Mezun öğrenciler ilk seneki
sıralamalarına bakılmaksızın çevrelerince “kazanamadı” olarak nitelendiriliyor
çoğu zaman. Anlayacağınız sıradan bir üniversite adayına göre mücadele etmeleri
gereken ekstra etmenler söz konusu. Üstelik bu sene tüm bu etmenlerin üstüne
pandemi faktörü de eklendi. Sistemde bir yeri olmayan mezunların bu seneki son
sınıfların müfredat anlamında en azından kendi geldikleri konuma kadar
gelebilmelerini temenni etmekten başka bir çareleri kalmadı. Geçtiğimiz sene
defalarca turladığı konuları sınavda göremeyen bir mezun olarak bu durumun ne
kadar can sıkıcı olduğunun fazlasıyla farkındayım.
Bu yazımda, mezun senesinde
pandemiye yakalanan bir öğrencinin gözünden, pandemi sürecinde mezuna kalanlara
yönelik bazı tavsiyelerde bulunacağım. Mevcut koşullarda bu sene her
zamankinden farklı bir hazırlık süreci yaşayacağımızı kestirmek çok da zor
olmasa gerek. Öncelikle yapmamız gereken kendimizi bu sürece hem mental hem de
fiziksel olarak hazırlamak. Geçtiğimiz sene yaptıklarımızı ve yapamadıklarımızı
bir kenara bırakıp kendimize yeni bir sayfa açmamız gerekiyor. Sınav sonucunu
gördüğünüz andan itibaren mezuna kalma kararını verdiyseniz, bu süreci çoktan
atlatmış olmanız gerek. Eğer benim gibi geleceğine kesin gözüyle baktığınız bir
bölüm yazıp açıkta kaldıysanız biraz daha tramvatik bir başlangıç yaptınız
demektir. Kendinize bir iki hafta verip bu psikolojiden kurtulmanız doğru bir
tercih olacaktır. Unutmayın her şeyi batırmış bile olsanız düzeltmek için
önünüzde çok uzun bir sene var.
Ön hazırlık sürecini
atlattığımızı düşünürsek vermemiz gereken bir başka karar da okuldan uzakta
olduğumuz bu süreçte herhangi bir kurumdan destek alacak mıyız. Ben tek başıma
üstesinden gelemeyeceğimi düşündüğüm için orta halli bir dershaneye
yazılmıştım. Sınıf ortamında olmak, etrafınızda sizin gibi mezuna kalan
arkadaşlarınızın olması iyi hissettirebiliyor.
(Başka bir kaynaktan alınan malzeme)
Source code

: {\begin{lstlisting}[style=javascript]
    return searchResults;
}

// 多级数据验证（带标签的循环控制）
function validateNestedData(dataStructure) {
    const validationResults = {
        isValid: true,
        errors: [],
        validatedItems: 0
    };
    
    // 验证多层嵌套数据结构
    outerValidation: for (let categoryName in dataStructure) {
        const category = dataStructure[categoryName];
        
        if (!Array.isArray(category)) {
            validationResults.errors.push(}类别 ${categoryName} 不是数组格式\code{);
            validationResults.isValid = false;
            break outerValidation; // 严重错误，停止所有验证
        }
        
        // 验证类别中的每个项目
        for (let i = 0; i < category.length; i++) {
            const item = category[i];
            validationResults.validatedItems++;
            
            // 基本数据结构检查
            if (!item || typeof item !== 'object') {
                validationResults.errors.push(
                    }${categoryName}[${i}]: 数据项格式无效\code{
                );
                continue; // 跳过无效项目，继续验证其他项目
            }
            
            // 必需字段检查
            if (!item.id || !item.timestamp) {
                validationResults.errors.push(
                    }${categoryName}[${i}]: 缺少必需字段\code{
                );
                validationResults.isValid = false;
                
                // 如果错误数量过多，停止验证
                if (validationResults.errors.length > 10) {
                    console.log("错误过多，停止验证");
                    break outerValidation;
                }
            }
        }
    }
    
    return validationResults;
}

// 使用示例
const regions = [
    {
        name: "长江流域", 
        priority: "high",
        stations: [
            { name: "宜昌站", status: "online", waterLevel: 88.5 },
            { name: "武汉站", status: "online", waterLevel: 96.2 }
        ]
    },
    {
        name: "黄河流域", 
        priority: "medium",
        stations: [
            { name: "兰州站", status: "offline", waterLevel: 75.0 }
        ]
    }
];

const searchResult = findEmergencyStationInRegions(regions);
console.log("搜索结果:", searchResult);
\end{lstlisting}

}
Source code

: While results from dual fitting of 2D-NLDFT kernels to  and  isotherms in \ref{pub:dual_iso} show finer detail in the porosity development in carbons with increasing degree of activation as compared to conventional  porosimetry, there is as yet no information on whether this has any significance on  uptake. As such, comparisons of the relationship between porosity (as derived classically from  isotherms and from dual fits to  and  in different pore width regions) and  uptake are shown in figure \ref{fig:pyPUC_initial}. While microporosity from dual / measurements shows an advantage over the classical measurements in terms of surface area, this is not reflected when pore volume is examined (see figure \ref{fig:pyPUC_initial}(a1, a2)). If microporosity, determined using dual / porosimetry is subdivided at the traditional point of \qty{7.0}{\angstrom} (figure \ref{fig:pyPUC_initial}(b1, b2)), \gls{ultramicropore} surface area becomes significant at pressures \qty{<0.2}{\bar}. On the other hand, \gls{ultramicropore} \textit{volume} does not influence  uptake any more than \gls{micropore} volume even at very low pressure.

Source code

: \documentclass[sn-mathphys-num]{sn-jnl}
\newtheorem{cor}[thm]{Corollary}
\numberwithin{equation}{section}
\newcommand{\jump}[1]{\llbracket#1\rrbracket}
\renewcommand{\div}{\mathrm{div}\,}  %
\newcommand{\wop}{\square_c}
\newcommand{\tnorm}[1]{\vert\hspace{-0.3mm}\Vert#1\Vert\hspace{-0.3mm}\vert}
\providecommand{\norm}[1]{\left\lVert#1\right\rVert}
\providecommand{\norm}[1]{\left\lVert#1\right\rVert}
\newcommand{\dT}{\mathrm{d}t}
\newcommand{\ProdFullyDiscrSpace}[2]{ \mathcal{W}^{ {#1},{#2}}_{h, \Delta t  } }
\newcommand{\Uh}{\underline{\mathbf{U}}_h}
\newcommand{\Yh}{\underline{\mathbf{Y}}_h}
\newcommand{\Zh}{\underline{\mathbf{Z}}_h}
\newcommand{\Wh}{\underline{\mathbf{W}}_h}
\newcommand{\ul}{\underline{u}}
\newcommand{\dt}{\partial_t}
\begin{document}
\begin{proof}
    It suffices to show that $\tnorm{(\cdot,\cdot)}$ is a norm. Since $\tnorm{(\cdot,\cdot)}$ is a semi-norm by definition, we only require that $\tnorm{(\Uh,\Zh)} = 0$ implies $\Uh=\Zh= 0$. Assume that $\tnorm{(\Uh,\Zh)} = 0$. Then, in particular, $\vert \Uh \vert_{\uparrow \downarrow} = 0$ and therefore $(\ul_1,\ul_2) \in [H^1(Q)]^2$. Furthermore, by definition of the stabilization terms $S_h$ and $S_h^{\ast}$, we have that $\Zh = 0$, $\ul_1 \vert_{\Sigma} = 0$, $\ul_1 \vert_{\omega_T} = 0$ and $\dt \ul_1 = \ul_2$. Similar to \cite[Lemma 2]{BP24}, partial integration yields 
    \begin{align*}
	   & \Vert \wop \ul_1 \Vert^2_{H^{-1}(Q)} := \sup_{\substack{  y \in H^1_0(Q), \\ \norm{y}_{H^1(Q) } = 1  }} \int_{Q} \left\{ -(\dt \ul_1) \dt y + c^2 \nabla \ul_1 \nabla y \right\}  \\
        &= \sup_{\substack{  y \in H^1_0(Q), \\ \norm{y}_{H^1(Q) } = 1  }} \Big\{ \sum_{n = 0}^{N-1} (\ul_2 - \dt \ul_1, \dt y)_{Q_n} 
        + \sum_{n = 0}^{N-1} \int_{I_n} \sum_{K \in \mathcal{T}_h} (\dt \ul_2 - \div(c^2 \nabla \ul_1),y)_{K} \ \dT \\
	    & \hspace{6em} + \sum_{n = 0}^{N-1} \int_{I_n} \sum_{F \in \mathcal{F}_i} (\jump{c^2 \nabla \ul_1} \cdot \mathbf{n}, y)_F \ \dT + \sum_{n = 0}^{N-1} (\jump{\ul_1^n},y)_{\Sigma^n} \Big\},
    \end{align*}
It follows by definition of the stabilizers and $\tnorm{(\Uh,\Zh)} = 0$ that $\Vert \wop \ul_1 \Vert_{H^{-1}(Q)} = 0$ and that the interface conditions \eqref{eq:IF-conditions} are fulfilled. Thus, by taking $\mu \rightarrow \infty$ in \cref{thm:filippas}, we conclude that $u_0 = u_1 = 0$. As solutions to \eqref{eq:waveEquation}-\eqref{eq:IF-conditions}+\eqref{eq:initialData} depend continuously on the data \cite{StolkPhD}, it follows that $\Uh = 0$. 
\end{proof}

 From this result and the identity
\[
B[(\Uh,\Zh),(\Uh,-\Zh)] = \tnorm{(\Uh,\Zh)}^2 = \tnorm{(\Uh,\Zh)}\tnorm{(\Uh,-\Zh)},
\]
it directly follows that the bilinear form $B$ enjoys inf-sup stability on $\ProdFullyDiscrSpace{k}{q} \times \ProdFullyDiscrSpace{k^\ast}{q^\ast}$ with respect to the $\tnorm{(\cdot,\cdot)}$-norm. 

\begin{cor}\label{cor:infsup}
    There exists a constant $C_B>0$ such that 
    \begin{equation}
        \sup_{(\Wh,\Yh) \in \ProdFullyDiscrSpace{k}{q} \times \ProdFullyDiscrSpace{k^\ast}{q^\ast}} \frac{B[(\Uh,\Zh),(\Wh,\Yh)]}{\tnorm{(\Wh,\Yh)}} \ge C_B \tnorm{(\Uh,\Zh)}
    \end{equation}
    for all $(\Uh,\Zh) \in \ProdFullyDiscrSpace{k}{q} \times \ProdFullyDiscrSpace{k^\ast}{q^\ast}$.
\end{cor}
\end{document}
Salgın şartlarında bu konu
farklı bir boyut kazandı. Yüz yüze eğitimin çok da sağlıklı bir şekilde
yapılamayacağını göz önünde bulundurmalıyız. Bu sebepten ötürü eğer bir
dershaneye yazılacaksak, aradığımız kriterler daha farklı olmalı.
- Kurumun fiziki imkanları salgın için önlem
almaya müsait mi? (sosyal mesafe hijyen vb.) - Uzaktan eğitimin kalitesi Youtubedaki eğitim
kanallarının ötesine geçebilecek mi? - Rehberlik, ödev takibi vb. konularda nasıl bir
yol haritası izlenecek? - Karantina koşullarında evlere kaynak ve deneme
gibi materyaller kargo yoluyla gönderilecek mi?
En can alıcı konu 4. madde belki
de. Herkesin evde kaldığı dönemde kitap siteleri ne yazık ki oluşan talebi
karşılamakta zorlanıyor. Bir deneme için haftalarca beklemek, bir çoğunu ise
hiç bulamamak geçtiğimiz sene yaşadığımız sorunlardan bazılarıydı. Kaydolacağınız
kurumla bu durumları konuşmanızı şiddetle tavsiye edelim.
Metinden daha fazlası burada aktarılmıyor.